*Activity*
Go through the data and copy each line where the string "equivariant" appears.
══ Information given ══
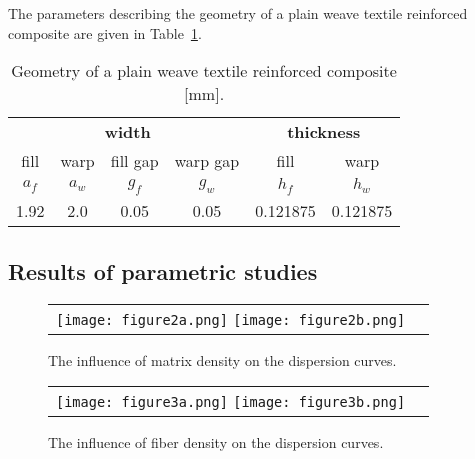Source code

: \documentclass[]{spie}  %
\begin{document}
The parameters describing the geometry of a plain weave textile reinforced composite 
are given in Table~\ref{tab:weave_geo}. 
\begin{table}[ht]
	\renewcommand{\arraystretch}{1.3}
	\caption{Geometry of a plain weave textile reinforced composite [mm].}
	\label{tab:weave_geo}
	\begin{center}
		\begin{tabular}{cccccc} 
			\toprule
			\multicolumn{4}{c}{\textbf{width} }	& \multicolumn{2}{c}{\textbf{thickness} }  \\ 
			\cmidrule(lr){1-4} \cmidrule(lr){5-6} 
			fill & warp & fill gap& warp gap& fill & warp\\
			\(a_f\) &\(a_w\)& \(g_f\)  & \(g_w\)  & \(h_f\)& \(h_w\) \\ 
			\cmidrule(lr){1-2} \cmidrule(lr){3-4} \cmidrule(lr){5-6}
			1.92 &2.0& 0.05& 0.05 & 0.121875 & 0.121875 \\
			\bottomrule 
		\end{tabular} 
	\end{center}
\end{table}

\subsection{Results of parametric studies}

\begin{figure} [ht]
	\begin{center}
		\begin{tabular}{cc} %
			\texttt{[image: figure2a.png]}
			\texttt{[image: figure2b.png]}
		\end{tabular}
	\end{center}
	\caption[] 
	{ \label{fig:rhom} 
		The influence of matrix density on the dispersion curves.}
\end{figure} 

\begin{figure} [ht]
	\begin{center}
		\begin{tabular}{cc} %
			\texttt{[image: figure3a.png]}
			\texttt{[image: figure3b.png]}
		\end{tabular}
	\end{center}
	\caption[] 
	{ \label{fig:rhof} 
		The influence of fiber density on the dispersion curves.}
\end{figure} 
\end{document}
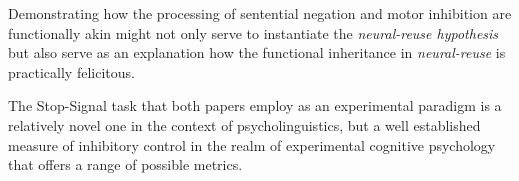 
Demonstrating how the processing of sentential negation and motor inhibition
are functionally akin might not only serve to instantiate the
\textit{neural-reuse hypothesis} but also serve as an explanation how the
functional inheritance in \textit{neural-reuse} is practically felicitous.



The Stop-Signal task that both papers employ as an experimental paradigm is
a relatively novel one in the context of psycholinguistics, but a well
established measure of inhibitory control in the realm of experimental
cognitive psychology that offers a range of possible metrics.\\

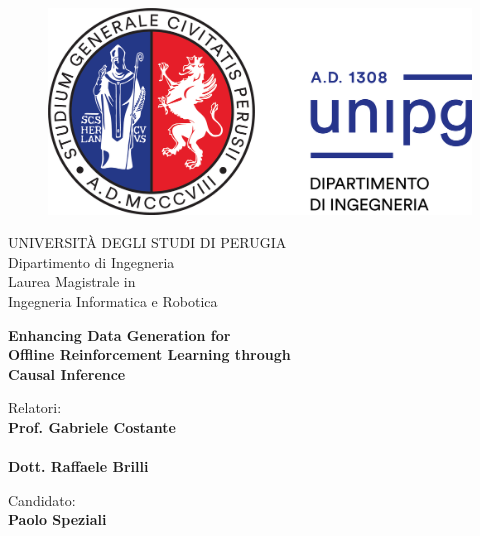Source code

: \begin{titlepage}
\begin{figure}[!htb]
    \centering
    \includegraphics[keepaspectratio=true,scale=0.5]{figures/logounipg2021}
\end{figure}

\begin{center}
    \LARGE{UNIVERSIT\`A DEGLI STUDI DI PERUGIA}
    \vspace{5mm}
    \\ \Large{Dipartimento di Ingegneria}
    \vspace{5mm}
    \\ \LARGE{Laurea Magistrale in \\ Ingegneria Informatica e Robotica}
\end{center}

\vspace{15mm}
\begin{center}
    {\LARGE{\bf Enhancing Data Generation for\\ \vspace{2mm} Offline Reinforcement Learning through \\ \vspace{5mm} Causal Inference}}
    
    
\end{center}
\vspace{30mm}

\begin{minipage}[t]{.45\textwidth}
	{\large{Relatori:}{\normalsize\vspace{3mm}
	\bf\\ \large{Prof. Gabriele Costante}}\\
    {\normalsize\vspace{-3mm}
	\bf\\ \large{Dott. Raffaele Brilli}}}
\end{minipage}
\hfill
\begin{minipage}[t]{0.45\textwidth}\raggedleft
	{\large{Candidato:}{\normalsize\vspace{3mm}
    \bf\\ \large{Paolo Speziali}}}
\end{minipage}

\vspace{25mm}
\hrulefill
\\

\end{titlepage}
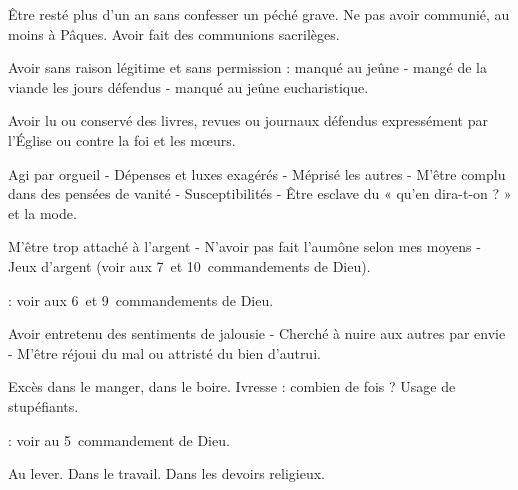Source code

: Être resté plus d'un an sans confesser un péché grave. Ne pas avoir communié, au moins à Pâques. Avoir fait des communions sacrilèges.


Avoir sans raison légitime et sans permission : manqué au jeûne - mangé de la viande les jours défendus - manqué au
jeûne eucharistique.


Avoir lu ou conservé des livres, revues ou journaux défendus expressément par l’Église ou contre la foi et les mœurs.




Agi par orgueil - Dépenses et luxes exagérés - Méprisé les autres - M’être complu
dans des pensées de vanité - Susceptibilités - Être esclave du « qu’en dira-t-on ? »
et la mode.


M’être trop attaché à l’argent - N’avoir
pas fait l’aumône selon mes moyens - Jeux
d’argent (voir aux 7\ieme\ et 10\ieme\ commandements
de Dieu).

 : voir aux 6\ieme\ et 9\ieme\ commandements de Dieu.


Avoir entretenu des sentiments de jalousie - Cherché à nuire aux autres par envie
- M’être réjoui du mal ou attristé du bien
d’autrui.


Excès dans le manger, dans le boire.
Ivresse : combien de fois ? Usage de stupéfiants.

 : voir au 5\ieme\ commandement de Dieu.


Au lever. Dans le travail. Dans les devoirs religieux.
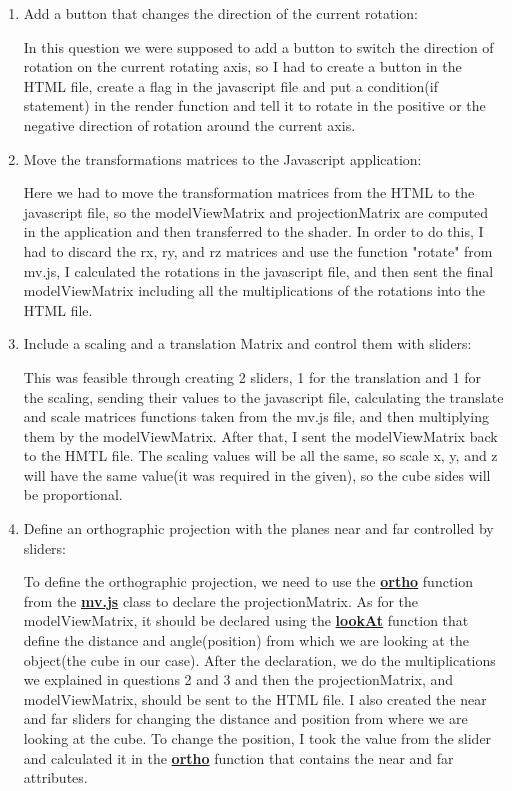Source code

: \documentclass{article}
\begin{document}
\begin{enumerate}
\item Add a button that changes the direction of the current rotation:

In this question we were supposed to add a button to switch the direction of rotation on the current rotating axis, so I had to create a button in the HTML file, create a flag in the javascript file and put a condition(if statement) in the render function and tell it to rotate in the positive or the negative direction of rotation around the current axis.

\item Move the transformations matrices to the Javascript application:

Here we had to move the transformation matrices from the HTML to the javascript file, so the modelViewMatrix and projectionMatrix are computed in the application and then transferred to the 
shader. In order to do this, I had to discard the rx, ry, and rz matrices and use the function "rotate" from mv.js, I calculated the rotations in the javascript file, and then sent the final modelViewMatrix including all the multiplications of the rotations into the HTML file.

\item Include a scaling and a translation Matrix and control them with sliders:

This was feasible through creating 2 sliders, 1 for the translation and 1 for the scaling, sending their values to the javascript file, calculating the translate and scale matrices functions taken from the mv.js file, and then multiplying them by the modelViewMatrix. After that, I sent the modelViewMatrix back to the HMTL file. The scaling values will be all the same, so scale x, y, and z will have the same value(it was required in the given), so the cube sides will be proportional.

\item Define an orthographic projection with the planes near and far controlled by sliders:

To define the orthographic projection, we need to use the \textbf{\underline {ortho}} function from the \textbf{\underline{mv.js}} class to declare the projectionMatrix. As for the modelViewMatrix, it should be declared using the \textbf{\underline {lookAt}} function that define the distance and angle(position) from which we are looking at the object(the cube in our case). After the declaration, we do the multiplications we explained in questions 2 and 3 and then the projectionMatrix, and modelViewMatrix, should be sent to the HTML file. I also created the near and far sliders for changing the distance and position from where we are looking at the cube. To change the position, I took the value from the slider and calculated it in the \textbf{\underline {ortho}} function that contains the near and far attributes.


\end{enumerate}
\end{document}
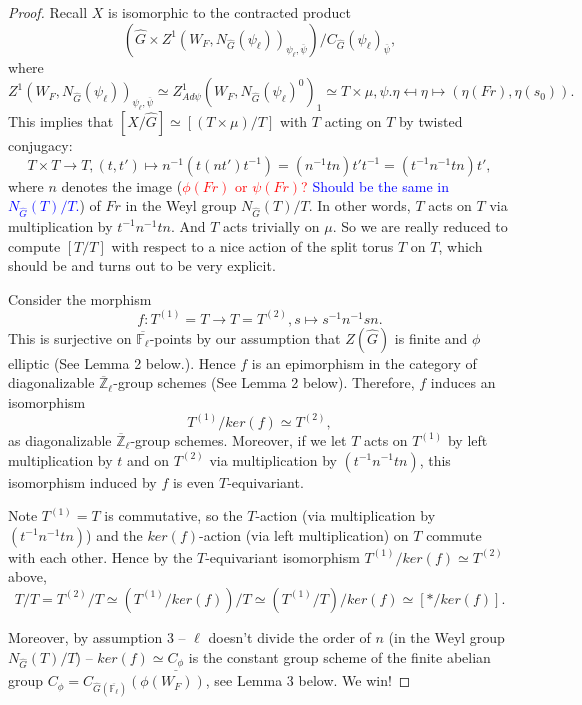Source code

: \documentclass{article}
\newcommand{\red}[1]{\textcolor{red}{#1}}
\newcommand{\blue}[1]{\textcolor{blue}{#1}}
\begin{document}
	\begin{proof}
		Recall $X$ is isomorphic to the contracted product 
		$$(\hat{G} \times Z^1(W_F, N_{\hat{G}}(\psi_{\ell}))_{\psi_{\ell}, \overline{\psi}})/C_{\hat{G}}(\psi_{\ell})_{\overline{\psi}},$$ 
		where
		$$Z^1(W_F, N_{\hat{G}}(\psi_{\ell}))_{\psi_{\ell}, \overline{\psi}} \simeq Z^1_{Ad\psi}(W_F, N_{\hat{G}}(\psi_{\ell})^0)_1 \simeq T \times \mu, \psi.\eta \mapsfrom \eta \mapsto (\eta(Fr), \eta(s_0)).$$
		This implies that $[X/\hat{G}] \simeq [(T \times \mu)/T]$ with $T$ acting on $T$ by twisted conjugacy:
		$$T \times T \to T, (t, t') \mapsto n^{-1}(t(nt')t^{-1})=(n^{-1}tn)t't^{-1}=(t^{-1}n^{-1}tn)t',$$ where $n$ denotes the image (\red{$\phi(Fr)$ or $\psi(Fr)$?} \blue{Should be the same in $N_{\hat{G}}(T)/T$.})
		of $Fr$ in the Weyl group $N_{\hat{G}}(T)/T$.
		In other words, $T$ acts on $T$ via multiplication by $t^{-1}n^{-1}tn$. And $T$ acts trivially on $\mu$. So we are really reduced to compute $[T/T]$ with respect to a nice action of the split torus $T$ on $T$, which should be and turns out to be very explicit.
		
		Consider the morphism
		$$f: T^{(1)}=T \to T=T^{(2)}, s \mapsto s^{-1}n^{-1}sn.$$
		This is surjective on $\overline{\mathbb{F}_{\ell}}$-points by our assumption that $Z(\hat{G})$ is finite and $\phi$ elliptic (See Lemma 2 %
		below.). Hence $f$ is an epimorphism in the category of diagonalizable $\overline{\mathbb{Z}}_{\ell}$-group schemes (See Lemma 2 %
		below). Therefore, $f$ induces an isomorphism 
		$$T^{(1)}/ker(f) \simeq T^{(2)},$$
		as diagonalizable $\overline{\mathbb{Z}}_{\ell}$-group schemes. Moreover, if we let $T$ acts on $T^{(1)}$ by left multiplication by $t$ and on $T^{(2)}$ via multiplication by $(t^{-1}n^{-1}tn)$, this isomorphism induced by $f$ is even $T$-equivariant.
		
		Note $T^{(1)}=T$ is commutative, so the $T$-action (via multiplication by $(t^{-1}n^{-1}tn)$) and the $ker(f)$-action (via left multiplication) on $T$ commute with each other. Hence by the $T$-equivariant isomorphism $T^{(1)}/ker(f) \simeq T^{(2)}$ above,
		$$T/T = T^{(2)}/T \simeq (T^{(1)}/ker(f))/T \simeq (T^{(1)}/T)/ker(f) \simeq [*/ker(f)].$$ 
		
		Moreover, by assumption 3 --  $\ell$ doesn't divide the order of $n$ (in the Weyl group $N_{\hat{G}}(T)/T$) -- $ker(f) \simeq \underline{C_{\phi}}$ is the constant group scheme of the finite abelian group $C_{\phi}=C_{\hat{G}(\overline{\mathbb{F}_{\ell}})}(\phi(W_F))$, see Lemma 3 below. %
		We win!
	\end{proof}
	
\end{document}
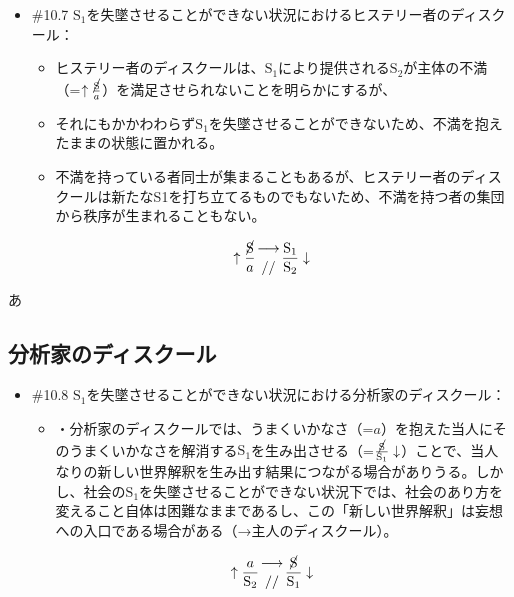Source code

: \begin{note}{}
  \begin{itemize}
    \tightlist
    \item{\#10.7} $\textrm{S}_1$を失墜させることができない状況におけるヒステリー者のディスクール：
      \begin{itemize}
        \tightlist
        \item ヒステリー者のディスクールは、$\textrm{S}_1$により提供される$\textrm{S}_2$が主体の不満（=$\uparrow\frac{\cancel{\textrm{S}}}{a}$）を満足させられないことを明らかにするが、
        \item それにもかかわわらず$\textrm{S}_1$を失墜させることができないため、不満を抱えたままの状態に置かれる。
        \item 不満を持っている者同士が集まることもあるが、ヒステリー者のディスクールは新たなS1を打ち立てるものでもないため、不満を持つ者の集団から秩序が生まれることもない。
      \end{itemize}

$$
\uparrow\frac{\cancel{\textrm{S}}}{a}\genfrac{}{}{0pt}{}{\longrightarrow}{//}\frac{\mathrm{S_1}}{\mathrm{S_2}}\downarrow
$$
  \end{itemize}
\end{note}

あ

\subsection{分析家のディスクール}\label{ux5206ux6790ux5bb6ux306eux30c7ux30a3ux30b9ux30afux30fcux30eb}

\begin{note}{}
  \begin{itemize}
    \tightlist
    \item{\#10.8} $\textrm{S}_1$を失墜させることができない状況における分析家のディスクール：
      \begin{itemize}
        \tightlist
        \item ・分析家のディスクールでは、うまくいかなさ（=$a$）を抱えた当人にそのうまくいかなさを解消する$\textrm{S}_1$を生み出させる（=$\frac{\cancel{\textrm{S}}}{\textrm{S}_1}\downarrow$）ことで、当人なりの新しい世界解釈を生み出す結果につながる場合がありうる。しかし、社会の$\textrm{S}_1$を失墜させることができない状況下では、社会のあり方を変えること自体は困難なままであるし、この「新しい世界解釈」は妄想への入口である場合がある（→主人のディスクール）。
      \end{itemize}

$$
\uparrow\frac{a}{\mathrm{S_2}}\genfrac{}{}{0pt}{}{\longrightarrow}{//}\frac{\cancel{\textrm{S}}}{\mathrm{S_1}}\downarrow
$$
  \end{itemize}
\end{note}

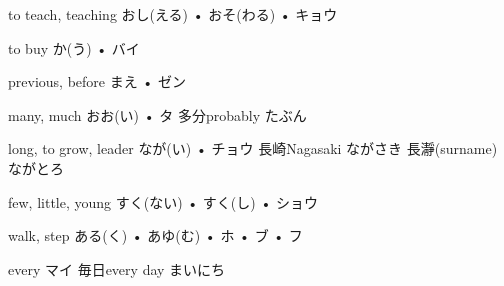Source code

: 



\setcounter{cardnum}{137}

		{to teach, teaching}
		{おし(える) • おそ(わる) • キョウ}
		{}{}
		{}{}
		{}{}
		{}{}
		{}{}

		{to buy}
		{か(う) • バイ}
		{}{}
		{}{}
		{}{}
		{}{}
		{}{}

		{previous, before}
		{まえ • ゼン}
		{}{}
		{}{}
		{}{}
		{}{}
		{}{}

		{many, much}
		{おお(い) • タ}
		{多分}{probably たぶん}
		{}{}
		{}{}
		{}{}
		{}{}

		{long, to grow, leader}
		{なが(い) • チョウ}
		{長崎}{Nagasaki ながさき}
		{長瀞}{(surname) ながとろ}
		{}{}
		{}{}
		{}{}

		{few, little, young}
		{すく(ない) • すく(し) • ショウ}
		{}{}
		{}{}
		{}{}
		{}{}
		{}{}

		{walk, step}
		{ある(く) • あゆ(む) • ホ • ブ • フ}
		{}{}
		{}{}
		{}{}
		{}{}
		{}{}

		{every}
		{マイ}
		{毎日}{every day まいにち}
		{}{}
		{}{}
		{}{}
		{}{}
═══
*Your solution*
		as diagonalizable $\overline{\mathbb{Z}}_{\ell}$-group schemes. Moreover, if we let $T$ acts on $T^{(1)}$ by left multiplication by $t$ and on $T^{(2)}$ via multiplication by $(t^{-1}n^{-1}tn)$, this isomorphism induced by $f$ is even $T$-equivariant.
		Note $T^{(1)}=T$ is commutative, so the $T$-action (via multiplication by $(t^{-1}n^{-1}tn)$) and the $ker(f)$-action (via left multiplication) on $T$ commute with each other. Hence by the $T$-equivariant isomorphism $T^{(1)}/ker(f) \simeq T^{(2)}$ above,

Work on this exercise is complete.